ーその通りです。指紋の読み取り処理と新しいICチップの搭載には、カード1枚あたり100ドルのコストがかかります。

 

 

 スマートカード用のICチップが2ドルであるのに対して、100ドルと言うのは大きな数字ですね。

 

 

ーそうです。ただこの技術は従来と比較してかなりセキュリティーが高まると言うのも事実です。先ほど、クレジットカードの年間取引高が2兆ドルに上ると言いましたが、このうち5%の金額と言ったらいくらに相当しますか?

 

 2兆ドル20%が2000億ドルなので5%は1000億ドルです。

 

ーその通り。ですから、仮にこの技術を採用することによって、不正利用による被害を半分に減らせるとすれば、十分採算に合う計算となります。しかし、これでもまだ、「利用者の指紋をどうやって取るか?」と言う問題が残ります。

 

 実は、来月私の誕生日があります。

 

 

ーそれはおめでとうございます。しかし、それがこの問題と何の関係があるのですか?

 

 

 私は次の誕生日に、5年ごとの免許の書き換えをしなければなりません。免許更新する際には、新しい写真を撮りますが、この時指紋も採ると言う考えがあっても良いはずです。仮にカリフォルニア州の例では、免許の更新時に私たちが支払う手数料以外に、25ドルの経費を州が負担しているとしましょう。そして、クライアントが指紋読み取り装置を提供し、この25ドル分の経費を州に代わって負担する見返りとして、ドライバーの指紋採取を州に行って行も行ってもらうと言う考えはどうでしょうか?州側としても、採取した指紋をデータベースに保管するなど、クライアントの技術は自分自身のために利用したいと思うかもしれません。

 

 また、免許証を他の用途にも利用できるようにすると言う提案をすることも考えられます。例えば、表面は免許証として、裏面はデビットカードあるいはクレジットカードとして利用できるといった具合です。このカードには、通常カスタマー・ロイヤリティー・プログラムを付与するだけでなく、利用者が怪我をした場合に備えて、必要な医療情報を任意で記録できるようにします。この案が採用されれば、初めて免許を取得して、同時にクレジットカードを作る人全員をクライアントの顧客として取り組むことができます。

 

 

 

ーそれは非常に良いアイディアですね。しかし、中には個人の自由意志を主張して、我々が指紋を採取し、それをデータベース保存することに強く反対する人がいることも考えられます。これらの人々や、未成年の若者にクレジットカード発行する事は間違っていると主張する活動団体に対しては、権利放棄書にサインしてもらわなければならないでしょう。しかしここではそれらの問題は対処可能と考えることにしましょう。あなたのアイディアを実行するためには、いくらの投資が必要でしょうか?

 

 カリフォルニア州の人口を36,000,000人とします。先程と同様、これを4つの世代に分類し、各世代の人口数は同じであると仮定します。

 

 

 20歳以下の世代には9,000,000人の人がいますが、カリフォルニア州で免許を取ることができるのは17歳以上の人だけです。したがって、9,000,000人を20で割り、これに4 (17〜20歳)をかければ、免許を取る資格がある人は1,800,000 (9 ÷ 20 × 4)となります。しかし、この全員が免許を取得するわけではないので、実際に免許を取る人は、全体の半分強の1,000,000人であると仮定します。
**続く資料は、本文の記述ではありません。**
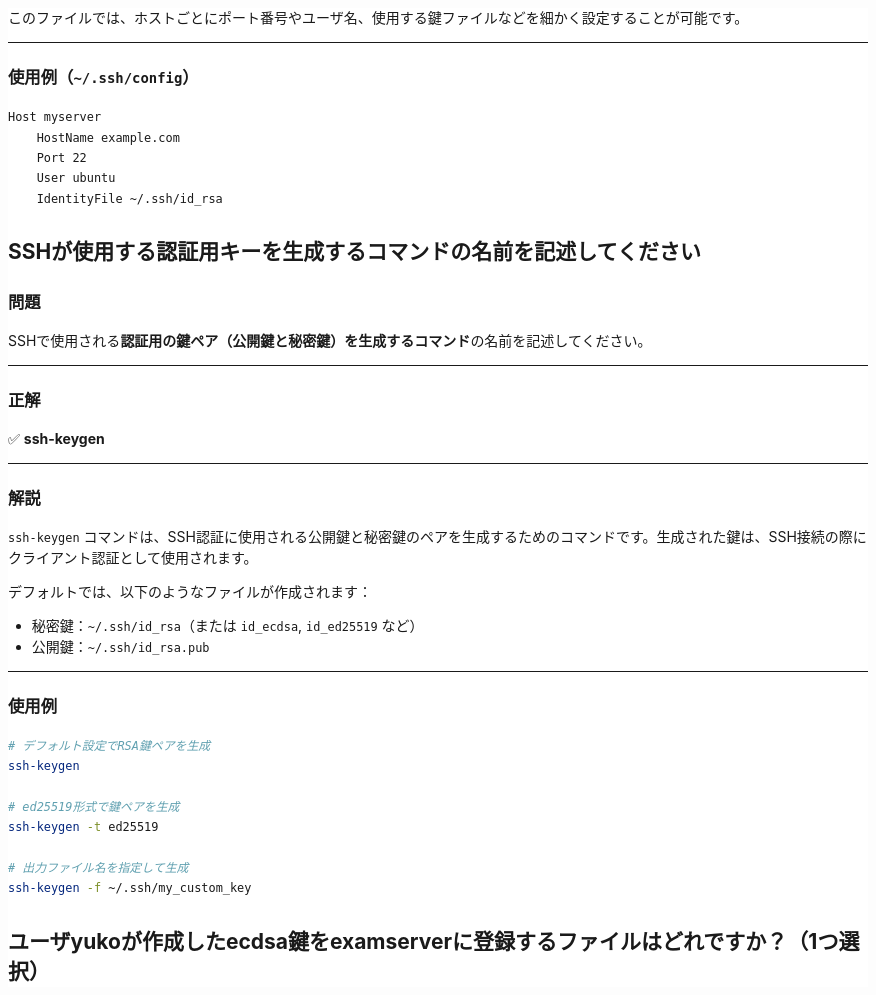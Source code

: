 このファイルでは、ホストごとにポート番号やユーザ名、使用する鍵ファイルなどを細かく設定することが可能です。

---

### 使用例（`~/.ssh/config`）

```bash
Host myserver
    HostName example.com
    Port 22
    User ubuntu
    IdentityFile ~/.ssh/id_rsa
```

## SSHが使用する認証用キーを生成するコマンドの名前を記述してください

### 問題

SSHで使用される**認証用の鍵ペア（公開鍵と秘密鍵）を生成するコマンド**の名前を記述してください。

---

### 正解

✅ **ssh-keygen**

---

### 解説

`ssh-keygen` コマンドは、SSH認証に使用される公開鍵と秘密鍵のペアを生成するためのコマンドです。生成された鍵は、SSH接続の際にクライアント認証として使用されます。

デフォルトでは、以下のようなファイルが作成されます：

- 秘密鍵：`~/.ssh/id_rsa`（または `id_ecdsa`, `id_ed25519` など）
- 公開鍵：`~/.ssh/id_rsa.pub`

---

### 使用例

```bash
# デフォルト設定でRSA鍵ペアを生成
ssh-keygen

# ed25519形式で鍵ペアを生成
ssh-keygen -t ed25519

# 出力ファイル名を指定して生成
ssh-keygen -f ~/.ssh/my_custom_key
```

## ユーザyukoが作成したecdsa鍵をexamserverに登録するファイルはどれですか？（1つ選択）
 他の3つの世代に関しては、9,000,000人のうち8,000,000人が免許証を持っていると仮定すると、カリフォルニア州で免許を取得している人の合計は25,000,000人になります。免許の書き換えは5年に1度行われるので、年間5,000,000人が更新手続きを行うこととなります。ドライバーが免許更新する際には、州側に25ドルの経費が発生しますが、これをクライアントが肩代わりするので、そのコストは25ドル× 5,000,000人 = 1億2500万ドルです。

 次に、指紋の読み取り処理にかかるコストですが、この案が優れているのは、州内にはすでに自動車管理局のオフィスと従業員が存在すると言う点です。これにより、固定費の一部が削減できるので、指紋の読み取り処理は100ドルのコストが丸々かかるのではなく、クライアントが州に支払うのは25ドルのみですむと仮定すれば、コストの合計額は1億2500万ドルとなります。さらにクライアントが州に提供する指紋読み取り装置のコストも当然かかります。カリフォルニア州には自動車管理局の支局が100あり、それぞれの支局に対して5体の読み取り装置を提供し、読み取り装置の製造・設置コストは1台あたり300ドルだと仮定すれば、合計で150,000ドル(300 × 100 × 5)のコストになります。

 これと同じビジネスモデルを他の50州にも導入すれば、5年以内には米国内の既存ドライバー全員を取り込むことができます。また、この際には、新しい生体認証機能に対応する端末の製造も必要となります。もしわれわれが、売買取引の処理と端末機器の製造も自らの手で行うのであれば、スマートカード事業のバリューチェーンの全領域をカバーすることになります。

 

以上、回答例となります。

今回は、ケースのタイプ的には、新規市場参入シナリオ、マーケット・サイジングでした。

 

それでは。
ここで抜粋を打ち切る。